Not a training bag this time, a luggage bag. Genuine, real, adult luggage.
Flash back 30 years. My parents bought me a set of luggage when I graduated from high school. That’s the sort of thing you did back then. Do people still do that or is another grad gift more en vogue?
In 1984, it was a set of hard-sided Samsonite Tourister luggage. There were two big suitcases, an “overnight bag” and a garment bag. I think my parents were giving me a hint - it was time to move on down the road. I used it to travel back and forth from Iowa State University for four years, then to my first apartment in 1988. I haven’t used it since, unless you count the time I loaned one of the suitcases to my in-laws when they went to Branson. Let’s face it, the Farmer and I are not big jet-setters.
When I started traveling a lot for obedience and agility weekends, I put my stuff in a duffel bag. Soft and squishy, duffel bags could be jammed between crates, on top of crates, behind crates and quite a few other places where “luggage” would never fit.
Through the years, I had a variety of duffel bags - different sizes, different colors, different pocket configurations. The need for the number and type of bags required for any given trip varied with the nature of the trip. Obedience? Agility? Motel? Friend’s house? Camping? One night? Two nights? Three nights? One dog? Two dogs? Three dogs?
When it comes to travel, I am an obsessive list maker.
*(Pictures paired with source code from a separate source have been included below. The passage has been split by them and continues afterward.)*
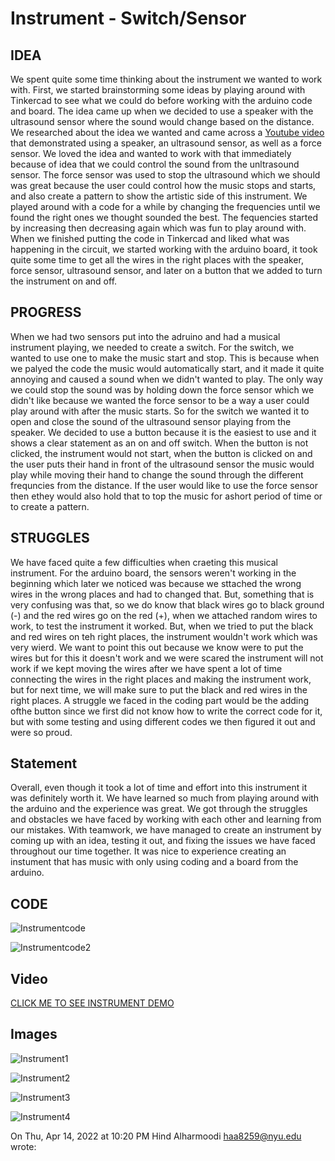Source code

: # Instrument - Switch/Sensor

## IDEA

We spent quite some time thinking about the instrument we wanted to work with. First, we started brainstorming some ideas by playing around with Tinkercad to see what we could do before working with the arduino code and board. The idea came up when we decided to use a speaker with the ultrasound sensor where the sound would change based on the distance. We researched about the idea we wanted and came across a [Youtube video](https://youtube.com/shorts/-wdzY0l-vOg?feature=share) that demonstrated using a speaker, an ultrasound sensor, as well as a force sensor. We loved the idea and wanted to work with that immediately because of idea that we could control the sound from the unltrasound sensor. The force sensor was used to stop the ultrasound which we should was great because the user could control how the music stops and starts, and also create a pattern to show the artistic side of this instrument. We played around with a code for a while by changing the frequencies until we found the right ones we thought sounded the best. The fequencies started by increasing then decreasing again which was fun to play around with. When we finished putting the code in Tinkercad and liked what was happening in the circuit, we started working with the arduino board, it took quite some time to get all the wires in the right places with the speaker, force sensor, ultrasound sensor, and later on a button that we added to turn the instrument on and off.

## PROGRESS

When we had two sensors put into the adruino and had a musical instrument playing, we needed to create a switch. For the switch, we wanted to use one to make the music start and stop. This is because when we palyed the code the music would automatically start, and it made it quite annoying and caused a sound when we didn't wanted to play. The only way we could stop the sound was by holding down the force sensor which we didn't like because we wanted the force sensor to be a way a user could play around with after the music starts. So for the switch we wanted it to open and close the sound of the ultrasound sensor playing from the speaker. We decided to use a button because it is the easiest to use and it shows a clear statement as an on and off switch. When the button is not clicked, the instrument would not start, when the button is clicked on and the user puts their hand in front of the ultrasound sensor the music would play while moving their hand to change the sound through the different frequncies from the distance. If the user would like to use the force sensor then ethey would also hold that to top the music for ashort period of time or to create a pattern.

## STRUGGLES

We have faced quite a few difficulties when craeting this musical instrument. For the arduino board, the sensors weren't working in the beginning which later we noticed was because we sttached the wrong wires in the wrong places and had to changed that. But, something that is very confusing was that, so we do know that black wires go to black ground (-) and the red wires go on the red (+), when we attached random wires to work, to test the instrument it worked. But, when we tried to put the black and red wires on teh right places, the instrument wouldn't work which was very wierd. We want to point this out because we know were to put the wires but for this it doesn't work and we were scared the instrument will not work if we kept moving the wires after we have spent a lot of time connecting the wires in the right places and making the instrument work, but for next time, we will make sure to put the black and red wires in the right places. A struggle we faced in the coding part would be the adding ofthe button since we first did not know how to write the correct code for it, but with some testing and using different codes we then figured it out and were so proud.

## Statement

Overall, even though it took a lot of time and effort into this instrument it was definitely worth it. We have learned so much from playing around with the arduino and the experience was great. We got through the struggles and obstacles we have faced by working with each other and learning from our mistakes. With teamwork, we have managed to create an instrument by coming up with an idea, testing it out, and fixing the issues we have faced throughout our time together. It was nice to experience creating an instument that has music with only using coding and a board from the arduino.

## CODE

![Instrumentcode](https://github.com/shamsasaeed/ssa8778/blob/main/inst%20code.png)

![Instrumentcode2](https://github.com/shamsasaeed/ssa8778/blob/main/inst%20code%202.png)


## Video

[CLICK ME TO SEE INSTRUMENT DEMO](https://youtube.com/shorts/-wdzY0l-vOg?feature=share)

## Images

![Instrument1](https://github.com/shamsasaeed/ssa8778/blob/main/1%20instrument.jpg)

![Instrument2](https://github.com/shamsasaeed/ssa8778/blob/main/2%20instrument.jpg)

![Instrument3](https://github.com/shamsasaeed/ssa8778/blob/main/2%20instrument.jpg)

![Instrument4](https://github.com/shamsasaeed/ssa8778/blob/main/4%20instrument.jpg)

On Thu, Apr 14, 2022 at 10:20 PM Hind Alharmoodi <haa8259@nyu.edu> wrote:

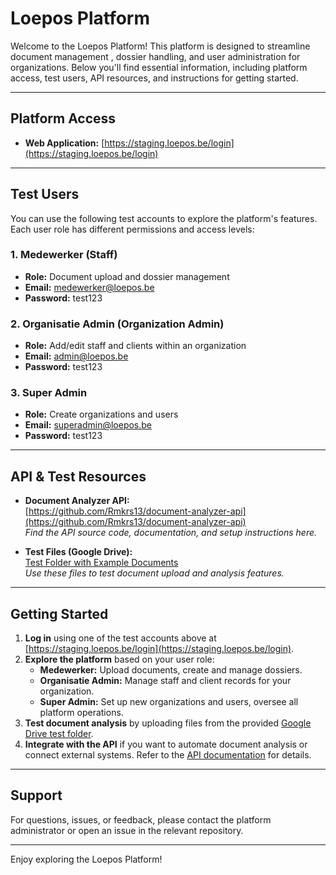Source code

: # Loepos Platform

Welcome to the Loepos Platform! This platform is designed to streamline document management
, dossier handling, and user administration for organizations. Below you'll find essential information, including platform access, test users, API resources, and instructions for getting started.

---

## Platform Access

- **Web Application:** [https://staging.loepos.be/login](https://staging.loepos.be/login)

---

## Test Users

You can use the following test accounts to explore the platform's features. Each user role has different permissions and access levels:

### 1. Medewerker (Staff)
- **Role:** Document upload and dossier management
- **Email:** medewerker@loepos.be
- **Password:** test123

### 2. Organisatie Admin (Organization Admin)
- **Role:** Add/edit staff and clients within an organization
- **Email:** admin@loepos.be
- **Password:** test123

### 3. Super Admin
- **Role:** Create organizations and users
- **Email:** superadmin@loepos.be
- **Password:** test123

---

## API & Test Resources

- **Document Analyzer API:**  
  [https://github.com/Rmkrs13/document-analyzer-api](https://github.com/Rmkrs13/document-analyzer-api)  
  _Find the API source code, documentation, and setup instructions here._

- **Test Files (Google Drive):**  
  [Test Folder with Example Documents](https://drive.google.com/drive/folders/1cNb5zvzueGaXIkaRGQ7YnBd0JC--kj1o?usp=sharing)  
  _Use these files to test document upload and analysis features._

---

## Getting Started

1. **Log in** using one of the test accounts above at [https://staging.loepos.be/login](https://staging.loepos.be/login).
2. **Explore the platform** based on your user role:
   - **Medewerker:** Upload documents, create and manage dossiers.
   - **Organisatie Admin:** Manage staff and client records for your organization.
   - **Super Admin:** Set up new organizations and users, oversee all platform operations.
3. **Test document analysis** by uploading files from the provided [Google Drive test folder](https://drive.google.com/drive/folders/1cNb5zvzueGaXIkaRGQ7YnBd0JC--kj1o?usp=sharing).
4. **Integrate with the API** if you want to automate document analysis or connect external systems. Refer to the [API documentation](https://github.com/Rmkrs13/document-analyzer-api) for details.

---

## Support

For questions, issues, or feedback, please contact the platform administrator or open an issue in the relevant repository.

---

Enjoy exploring the Loepos Platform!
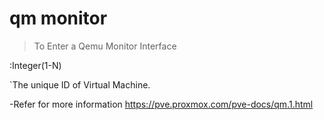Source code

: # qm monitor<vmid>

> To Enter a Qemu Monitor Interface

<vmid>:Integer(1-N)

`The unique ID of Virtual Machine. 
 
-Refer for more information 
	https://pve.proxmox.com/pve-docs/qm.1.html

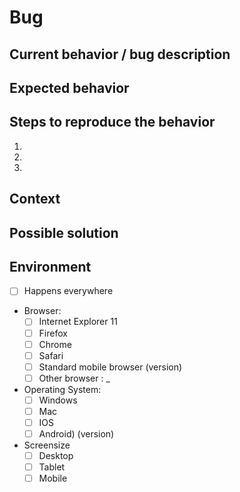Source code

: # Bug

## Current behavior / bug description

<!-- What is happening -->

## Expected behavior

<!-- What should happen? -->

## Steps to reproduce the behavior

1.
2.
3.

## Context

<!-- Some more information -->

## Possible solution

## Environment

<!-- Remove things that are not applicable / does work -->

- [ ] Happens everywhere
- Browser:
    - [ ] Internet Explorer 11
    - [ ] Firefox
    - [ ] Chrome
    - [ ] Safari
    - [ ] Standard mobile browser (version)
    - [ ] Other browser : _
- Operating System:
    - [ ] Windows
    - [ ] Mac
    - [ ] IOS
    - [ ] Android) (version)
- Screensize
    - [ ] Desktop
    - [ ] Tablet
    - [ ] Mobile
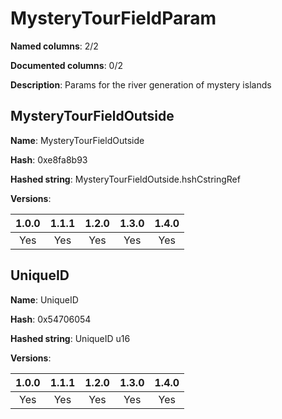 # MysteryTourFieldParam
**Named columns**: 2/2

**Documented columns**: 0/2

**Description**: Params for the river generation of mystery islands
## MysteryTourFieldOutside

**Name**: MysteryTourFieldOutside

**Hash**: 0xe8fa8b93

**Hashed string**: MysteryTourFieldOutside.hshCstringRef

**Versions**: 

 | 1.0.0 | 1.1.1 | 1.2.0 | 1.3.0 | 1.4.0 |
|:--:|:--:|:--:|:--:|:--:|
| Yes | Yes | Yes | Yes | Yes | 


## UniqueID

**Name**: UniqueID

**Hash**: 0x54706054

**Hashed string**: UniqueID u16

**Versions**: 

 | 1.0.0 | 1.1.1 | 1.2.0 | 1.3.0 | 1.4.0 |
|:--:|:--:|:--:|:--:|:--:|
| Yes | Yes | Yes | Yes | Yes |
My packing list for a show weekend would include: people bag (show clothes, dinner clothes, PJs, toiletries. etc.), dog bag (food, treats, bowls, meds, sheet to cover the motel bedspread, toys and chewies for motel room entertainment, etc.), food bag (chips, fruit, cookies, bottled water, plasticware, Ziploc bags for restaurant leftovers, etc.) and a “bonus” bag (raincoat, extra shoes and any other odds and ends, pending the weather and situation).
In addition, there was always the obligate training gear bag and usually at least one set of scent articles in a bag. Camping? Add the tent bag and sleeping bag, plus a bag with pillow, blanket, etc. As the years progressed, I often added a camera bag and now, a laptop bag. I am such a bag lady there is no intervention in the world that will help.
But wait! Perhaps there is hope!
I’ve become a Rick Steves acolyte. Don’t know Rick Steves? Google him. He’s a travel guru who organizes tours through Europe and advocates “less is more” when it comes to packing for a trip. He feels you should spend your travel time enjoying the journey, not grunting and farting and hauling around big, heavy, over-packed luggage (my words, not his).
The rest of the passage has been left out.